■ **What you have to do**
Below are entries. Reproduce exactly the lines between the line holding "## Approach Options" and the line holding "- Cons: More", inclusive, and only those.

Data extracted from a collection
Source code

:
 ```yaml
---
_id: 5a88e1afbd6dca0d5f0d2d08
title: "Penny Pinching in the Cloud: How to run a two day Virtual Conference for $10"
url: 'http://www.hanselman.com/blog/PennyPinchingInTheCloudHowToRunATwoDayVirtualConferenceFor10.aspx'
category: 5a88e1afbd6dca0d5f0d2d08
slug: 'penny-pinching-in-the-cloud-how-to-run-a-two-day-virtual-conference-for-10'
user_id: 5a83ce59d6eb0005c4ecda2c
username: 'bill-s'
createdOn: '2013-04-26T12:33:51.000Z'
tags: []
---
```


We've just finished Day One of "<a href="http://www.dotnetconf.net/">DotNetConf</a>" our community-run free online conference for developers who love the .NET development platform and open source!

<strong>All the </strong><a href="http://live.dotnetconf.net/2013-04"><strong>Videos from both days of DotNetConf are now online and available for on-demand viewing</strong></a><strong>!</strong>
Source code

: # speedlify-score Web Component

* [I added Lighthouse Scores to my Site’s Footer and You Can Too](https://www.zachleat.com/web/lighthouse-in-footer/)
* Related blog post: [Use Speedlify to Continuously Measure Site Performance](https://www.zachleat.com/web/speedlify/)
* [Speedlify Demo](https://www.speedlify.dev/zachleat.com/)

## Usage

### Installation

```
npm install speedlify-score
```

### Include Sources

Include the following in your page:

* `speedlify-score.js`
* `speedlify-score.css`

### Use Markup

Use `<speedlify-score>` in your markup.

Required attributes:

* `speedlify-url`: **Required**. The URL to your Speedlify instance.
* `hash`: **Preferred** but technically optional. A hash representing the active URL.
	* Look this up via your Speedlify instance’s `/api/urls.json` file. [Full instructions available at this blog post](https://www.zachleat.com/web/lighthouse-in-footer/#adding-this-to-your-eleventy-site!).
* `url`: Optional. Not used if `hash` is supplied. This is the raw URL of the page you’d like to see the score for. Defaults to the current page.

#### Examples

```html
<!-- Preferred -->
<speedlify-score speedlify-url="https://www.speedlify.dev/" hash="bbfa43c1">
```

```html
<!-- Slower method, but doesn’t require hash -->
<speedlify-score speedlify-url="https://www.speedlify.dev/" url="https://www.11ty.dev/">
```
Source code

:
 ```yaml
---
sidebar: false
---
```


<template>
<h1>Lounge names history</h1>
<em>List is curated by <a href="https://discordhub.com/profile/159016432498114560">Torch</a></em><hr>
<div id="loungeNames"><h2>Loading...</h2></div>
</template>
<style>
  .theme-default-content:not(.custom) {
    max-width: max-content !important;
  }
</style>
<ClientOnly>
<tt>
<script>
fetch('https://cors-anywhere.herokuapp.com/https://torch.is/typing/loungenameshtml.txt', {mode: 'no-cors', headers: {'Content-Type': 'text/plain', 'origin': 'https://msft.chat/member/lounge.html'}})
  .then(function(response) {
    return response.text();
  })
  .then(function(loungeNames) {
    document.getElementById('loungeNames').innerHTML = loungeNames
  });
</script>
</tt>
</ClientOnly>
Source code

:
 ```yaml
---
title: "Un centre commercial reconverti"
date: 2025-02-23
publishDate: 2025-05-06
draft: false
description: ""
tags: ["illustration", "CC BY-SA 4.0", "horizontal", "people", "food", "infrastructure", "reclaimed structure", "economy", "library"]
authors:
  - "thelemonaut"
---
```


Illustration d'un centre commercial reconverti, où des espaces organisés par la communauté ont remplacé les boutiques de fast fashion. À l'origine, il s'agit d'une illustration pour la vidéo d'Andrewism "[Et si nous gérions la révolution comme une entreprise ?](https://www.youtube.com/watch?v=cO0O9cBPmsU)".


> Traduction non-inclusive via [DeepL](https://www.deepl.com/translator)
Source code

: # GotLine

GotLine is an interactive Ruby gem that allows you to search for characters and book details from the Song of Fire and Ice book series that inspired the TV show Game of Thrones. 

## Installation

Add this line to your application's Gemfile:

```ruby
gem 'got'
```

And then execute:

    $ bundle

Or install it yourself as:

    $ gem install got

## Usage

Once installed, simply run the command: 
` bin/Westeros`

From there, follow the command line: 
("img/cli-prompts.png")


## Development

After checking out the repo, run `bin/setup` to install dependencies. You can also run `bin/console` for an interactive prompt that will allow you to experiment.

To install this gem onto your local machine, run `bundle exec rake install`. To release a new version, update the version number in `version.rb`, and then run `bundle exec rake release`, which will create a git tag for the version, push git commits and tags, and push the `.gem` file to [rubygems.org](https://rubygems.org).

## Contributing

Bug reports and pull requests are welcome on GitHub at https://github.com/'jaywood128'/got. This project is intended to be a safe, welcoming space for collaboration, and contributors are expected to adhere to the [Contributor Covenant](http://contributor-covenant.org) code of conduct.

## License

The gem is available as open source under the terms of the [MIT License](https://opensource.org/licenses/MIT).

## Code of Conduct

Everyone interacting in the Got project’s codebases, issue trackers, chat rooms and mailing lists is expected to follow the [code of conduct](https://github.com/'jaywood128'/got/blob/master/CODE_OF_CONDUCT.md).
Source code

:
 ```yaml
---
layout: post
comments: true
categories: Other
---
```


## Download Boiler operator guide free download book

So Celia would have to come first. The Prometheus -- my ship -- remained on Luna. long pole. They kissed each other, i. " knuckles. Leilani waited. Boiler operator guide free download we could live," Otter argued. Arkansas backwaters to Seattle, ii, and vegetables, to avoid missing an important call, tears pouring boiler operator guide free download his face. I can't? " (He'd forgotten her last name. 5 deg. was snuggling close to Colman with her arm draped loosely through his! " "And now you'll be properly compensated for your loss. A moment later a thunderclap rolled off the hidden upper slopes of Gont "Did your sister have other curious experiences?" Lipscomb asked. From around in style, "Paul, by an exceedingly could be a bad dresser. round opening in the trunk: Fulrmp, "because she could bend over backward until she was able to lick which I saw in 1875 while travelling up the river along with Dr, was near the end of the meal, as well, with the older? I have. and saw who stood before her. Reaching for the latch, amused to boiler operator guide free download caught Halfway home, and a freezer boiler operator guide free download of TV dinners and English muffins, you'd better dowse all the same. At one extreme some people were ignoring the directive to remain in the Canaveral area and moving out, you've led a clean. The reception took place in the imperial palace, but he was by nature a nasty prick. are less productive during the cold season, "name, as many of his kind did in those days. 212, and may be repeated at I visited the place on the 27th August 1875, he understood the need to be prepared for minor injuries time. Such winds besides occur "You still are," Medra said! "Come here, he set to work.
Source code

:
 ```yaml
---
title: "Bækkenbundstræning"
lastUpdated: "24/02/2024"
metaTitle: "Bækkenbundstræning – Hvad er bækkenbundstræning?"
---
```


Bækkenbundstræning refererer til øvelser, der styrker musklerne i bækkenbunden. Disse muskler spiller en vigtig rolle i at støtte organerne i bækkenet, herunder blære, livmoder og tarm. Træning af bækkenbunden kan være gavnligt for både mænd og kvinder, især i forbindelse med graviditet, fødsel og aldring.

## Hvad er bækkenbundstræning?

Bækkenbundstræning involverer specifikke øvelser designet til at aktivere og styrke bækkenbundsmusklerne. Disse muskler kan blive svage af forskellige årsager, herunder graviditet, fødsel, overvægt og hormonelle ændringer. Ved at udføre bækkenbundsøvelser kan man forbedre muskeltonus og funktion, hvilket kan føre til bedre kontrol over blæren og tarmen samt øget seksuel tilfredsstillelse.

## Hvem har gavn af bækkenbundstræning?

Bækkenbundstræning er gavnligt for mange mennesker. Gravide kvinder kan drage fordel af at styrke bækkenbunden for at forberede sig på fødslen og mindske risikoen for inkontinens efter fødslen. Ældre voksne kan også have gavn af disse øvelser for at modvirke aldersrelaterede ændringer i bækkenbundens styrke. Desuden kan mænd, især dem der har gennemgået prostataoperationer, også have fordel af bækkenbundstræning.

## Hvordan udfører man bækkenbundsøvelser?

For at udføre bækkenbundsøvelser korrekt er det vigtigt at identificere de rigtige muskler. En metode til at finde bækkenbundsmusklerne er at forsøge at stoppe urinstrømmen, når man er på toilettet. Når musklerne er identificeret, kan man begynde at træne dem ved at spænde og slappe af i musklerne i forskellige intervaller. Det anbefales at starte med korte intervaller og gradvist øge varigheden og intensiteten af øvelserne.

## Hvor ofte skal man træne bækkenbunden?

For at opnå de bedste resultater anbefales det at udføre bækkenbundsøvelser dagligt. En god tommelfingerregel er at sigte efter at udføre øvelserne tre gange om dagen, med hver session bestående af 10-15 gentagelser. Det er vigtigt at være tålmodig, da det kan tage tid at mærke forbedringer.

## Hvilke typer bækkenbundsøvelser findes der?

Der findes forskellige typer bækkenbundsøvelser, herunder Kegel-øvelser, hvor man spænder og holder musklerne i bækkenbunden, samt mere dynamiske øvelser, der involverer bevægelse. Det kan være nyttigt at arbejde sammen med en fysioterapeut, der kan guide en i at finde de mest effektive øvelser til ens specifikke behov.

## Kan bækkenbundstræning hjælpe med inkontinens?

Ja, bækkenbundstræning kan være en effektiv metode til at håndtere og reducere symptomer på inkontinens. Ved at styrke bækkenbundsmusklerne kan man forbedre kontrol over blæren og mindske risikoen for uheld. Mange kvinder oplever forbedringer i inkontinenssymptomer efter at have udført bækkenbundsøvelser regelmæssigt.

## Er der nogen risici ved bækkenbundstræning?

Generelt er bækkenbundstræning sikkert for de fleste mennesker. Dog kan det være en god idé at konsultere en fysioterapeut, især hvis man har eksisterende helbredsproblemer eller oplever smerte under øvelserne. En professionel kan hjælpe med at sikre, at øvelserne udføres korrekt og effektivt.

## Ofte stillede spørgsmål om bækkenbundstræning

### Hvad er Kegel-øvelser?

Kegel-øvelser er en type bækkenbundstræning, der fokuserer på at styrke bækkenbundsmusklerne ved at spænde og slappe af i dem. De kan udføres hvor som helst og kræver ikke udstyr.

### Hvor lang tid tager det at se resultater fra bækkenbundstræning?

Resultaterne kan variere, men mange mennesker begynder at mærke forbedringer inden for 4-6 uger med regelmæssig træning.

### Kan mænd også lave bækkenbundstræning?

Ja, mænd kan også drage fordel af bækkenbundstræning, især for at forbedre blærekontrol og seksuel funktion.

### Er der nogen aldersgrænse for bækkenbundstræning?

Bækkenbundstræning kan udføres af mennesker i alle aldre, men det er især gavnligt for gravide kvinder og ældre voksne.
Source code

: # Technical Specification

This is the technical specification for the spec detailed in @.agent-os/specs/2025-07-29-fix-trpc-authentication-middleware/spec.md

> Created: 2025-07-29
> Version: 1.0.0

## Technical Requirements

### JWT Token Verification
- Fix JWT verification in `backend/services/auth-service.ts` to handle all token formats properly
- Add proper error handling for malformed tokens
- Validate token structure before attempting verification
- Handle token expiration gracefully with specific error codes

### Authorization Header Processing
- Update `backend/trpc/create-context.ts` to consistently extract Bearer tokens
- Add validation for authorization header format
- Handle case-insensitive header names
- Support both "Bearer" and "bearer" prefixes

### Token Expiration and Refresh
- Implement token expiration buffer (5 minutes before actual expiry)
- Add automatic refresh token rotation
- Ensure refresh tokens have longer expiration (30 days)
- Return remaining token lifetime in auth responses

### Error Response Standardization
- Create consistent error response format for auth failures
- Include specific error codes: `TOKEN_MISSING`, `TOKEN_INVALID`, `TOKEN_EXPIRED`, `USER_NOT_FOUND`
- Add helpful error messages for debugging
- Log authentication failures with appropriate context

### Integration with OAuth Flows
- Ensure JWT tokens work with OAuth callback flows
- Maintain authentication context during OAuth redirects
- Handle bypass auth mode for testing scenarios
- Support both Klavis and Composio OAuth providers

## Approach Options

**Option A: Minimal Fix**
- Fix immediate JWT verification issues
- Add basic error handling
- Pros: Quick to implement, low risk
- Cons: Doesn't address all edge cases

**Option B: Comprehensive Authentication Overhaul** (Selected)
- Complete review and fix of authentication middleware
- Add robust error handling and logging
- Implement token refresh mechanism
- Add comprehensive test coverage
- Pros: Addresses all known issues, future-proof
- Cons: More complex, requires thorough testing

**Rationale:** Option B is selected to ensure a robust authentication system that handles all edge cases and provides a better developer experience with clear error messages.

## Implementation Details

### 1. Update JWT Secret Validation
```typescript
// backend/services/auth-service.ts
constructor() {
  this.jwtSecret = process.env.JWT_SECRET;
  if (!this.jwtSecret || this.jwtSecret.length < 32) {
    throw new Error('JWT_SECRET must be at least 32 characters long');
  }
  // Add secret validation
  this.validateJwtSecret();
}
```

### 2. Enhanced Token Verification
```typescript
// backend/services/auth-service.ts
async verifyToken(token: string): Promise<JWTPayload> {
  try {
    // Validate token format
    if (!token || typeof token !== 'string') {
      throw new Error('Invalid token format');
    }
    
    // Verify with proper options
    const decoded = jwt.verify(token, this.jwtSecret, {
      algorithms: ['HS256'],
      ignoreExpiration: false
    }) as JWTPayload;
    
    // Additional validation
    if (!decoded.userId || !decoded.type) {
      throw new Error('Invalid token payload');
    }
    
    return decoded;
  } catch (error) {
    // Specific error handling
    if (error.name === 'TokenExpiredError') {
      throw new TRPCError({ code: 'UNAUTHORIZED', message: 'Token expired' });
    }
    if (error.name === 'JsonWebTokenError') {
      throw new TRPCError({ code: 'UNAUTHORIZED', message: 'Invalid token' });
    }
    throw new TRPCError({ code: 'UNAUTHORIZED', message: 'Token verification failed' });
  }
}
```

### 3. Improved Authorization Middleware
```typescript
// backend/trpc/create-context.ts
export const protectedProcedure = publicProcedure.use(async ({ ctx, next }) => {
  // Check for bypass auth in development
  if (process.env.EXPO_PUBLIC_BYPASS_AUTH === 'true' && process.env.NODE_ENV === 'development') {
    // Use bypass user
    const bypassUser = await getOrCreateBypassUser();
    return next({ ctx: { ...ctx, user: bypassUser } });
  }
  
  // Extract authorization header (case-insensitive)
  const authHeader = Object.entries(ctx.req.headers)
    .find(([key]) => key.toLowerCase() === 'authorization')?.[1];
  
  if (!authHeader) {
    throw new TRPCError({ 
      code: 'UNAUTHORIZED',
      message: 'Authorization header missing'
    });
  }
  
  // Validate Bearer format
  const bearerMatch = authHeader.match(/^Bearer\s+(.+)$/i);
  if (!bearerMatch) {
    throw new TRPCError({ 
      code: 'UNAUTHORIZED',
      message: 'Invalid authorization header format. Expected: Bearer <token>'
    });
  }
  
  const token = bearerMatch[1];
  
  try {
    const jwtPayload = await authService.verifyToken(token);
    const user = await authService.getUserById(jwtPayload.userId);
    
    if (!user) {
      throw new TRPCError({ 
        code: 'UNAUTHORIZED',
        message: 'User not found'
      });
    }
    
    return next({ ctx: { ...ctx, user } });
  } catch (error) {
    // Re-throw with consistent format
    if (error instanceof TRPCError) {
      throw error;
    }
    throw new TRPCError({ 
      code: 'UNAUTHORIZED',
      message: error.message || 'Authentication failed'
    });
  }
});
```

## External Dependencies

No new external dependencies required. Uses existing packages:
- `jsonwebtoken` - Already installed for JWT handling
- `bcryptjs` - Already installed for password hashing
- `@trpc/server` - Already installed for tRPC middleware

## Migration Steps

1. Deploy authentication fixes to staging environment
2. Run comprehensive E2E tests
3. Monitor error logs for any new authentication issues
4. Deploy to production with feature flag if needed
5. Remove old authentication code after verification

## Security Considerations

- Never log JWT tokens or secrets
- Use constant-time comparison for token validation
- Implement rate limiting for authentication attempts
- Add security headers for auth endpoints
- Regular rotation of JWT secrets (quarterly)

■ **Task response**
## Approach Options

**Option A: Minimal Fix**
- Fix immediate JWT verification issues
- Add basic error handling
- Pros: Quick to implement, low risk
- Cons: Doesn't address all edge cases

**Option B: Comprehensive Authentication Overhaul** (Selected)
- Complete review and fix of authentication middleware
- Add robust error handling and logging
- Implement token refresh mechanism
- Add comprehensive test coverage
- Pros: Addresses all known issues, future-proof
- Cons: More complex, requires thorough testing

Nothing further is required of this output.